* Data records *
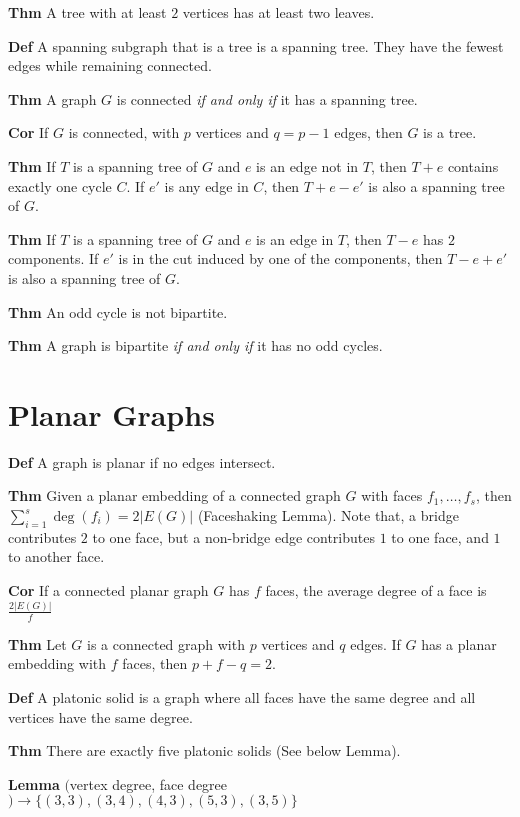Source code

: \documentclass{article}
\begin{document}
\textbf{Thm} A tree with at least $2$ vertices has at least two leaves. 

\textbf{Def} A spanning subgraph that is a tree is a spanning tree. They have the fewest edges while remaining connected. 

\textbf{Thm} A graph $G$ is connected \textit{if and only if} it has a spanning tree. 

\textbf{Cor} If $G$ is connected, with $p$ vertices and $q = p-1$ edges, then $G$ is a tree. 

\textbf{Thm} If $T$ is a spanning tree of $G$ and $e$ is an edge not in $T$, then $T + e$ contains exactly one cycle $C$. If $e'$ is any edge in $C$, then $T + e - e'$ is also a spanning tree of $G$. 

\textbf{Thm} If $T$ is a spanning tree of $G$ and $e$ is an edge in $T$, then $T - e$ has $2$ components. If $e'$ is in the cut induced by one of the components, then $T - e + e'$ is also a spanning tree of $G$. 

\textbf{Thm} An odd cycle is not bipartite. 

\textbf{Thm} A graph is bipartite \textit{if and only if} it has no odd cycles. 

\section{Planar Graphs}

\textbf{Def} A graph is planar if no edges intersect. 

\textbf{Thm} Given a planar embedding of a connected graph $G$ with faces $f_1, \ldots, f_s$, then $\sum_{i=1}^s\deg(f_i) = 2|E(G)|$ (Faceshaking Lemma). Note that, a bridge contributes $2$ to one face, but a non-bridge edge contributes $1$ to one face, and $1$ to another face.

\textbf{Cor} If a connected planar graph $G$ has $f$ faces, the average degree of a face is $\frac{2|E(G)|}{f}$

\textbf{Thm} Let $G$ is a connected graph with $p$ vertices and $q$ edges. If $G$ has a planar embedding with $f$ faces, then $p + f - q = 2$.

\textbf{Def} A platonic solid is a graph where all faces have the same degree and all vertices have the same degree. 

\textbf{Thm} There are exactly five platonic solids (See below Lemma).

\textbf{Lemma} $($vertex degree, face degree$) \to \{(3,3),(3,4),(4,3),(5,3),(3,5)\}$
\end{document}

* Prompt *
Referring to the material above, set down exactly the lines between the line with "then $G$ is a tree." and the line with "no edges intersect.", inclusive, and no other lines.

* Result of this task *
\textbf{Cor} If $G$ is connected, with $p$ vertices and $q = p-1$ edges, then $G$ is a tree. 

\textbf{Thm} If $T$ is a spanning tree of $G$ and $e$ is an edge not in $T$, then $T + e$ contains exactly one cycle $C$. If $e'$ is any edge in $C$, then $T + e - e'$ is also a spanning tree of $G$. 

\textbf{Thm} If $T$ is a spanning tree of $G$ and $e$ is an edge in $T$, then $T - e$ has $2$ components. If $e'$ is in the cut induced by one of the components, then $T - e + e'$ is also a spanning tree of $G$. 

\textbf{Thm} An odd cycle is not bipartite. 

\textbf{Thm} A graph is bipartite \textit{if and only if} it has no odd cycles. 

\section{Planar Graphs}

\textbf{Def} A graph is planar if no edges intersect. 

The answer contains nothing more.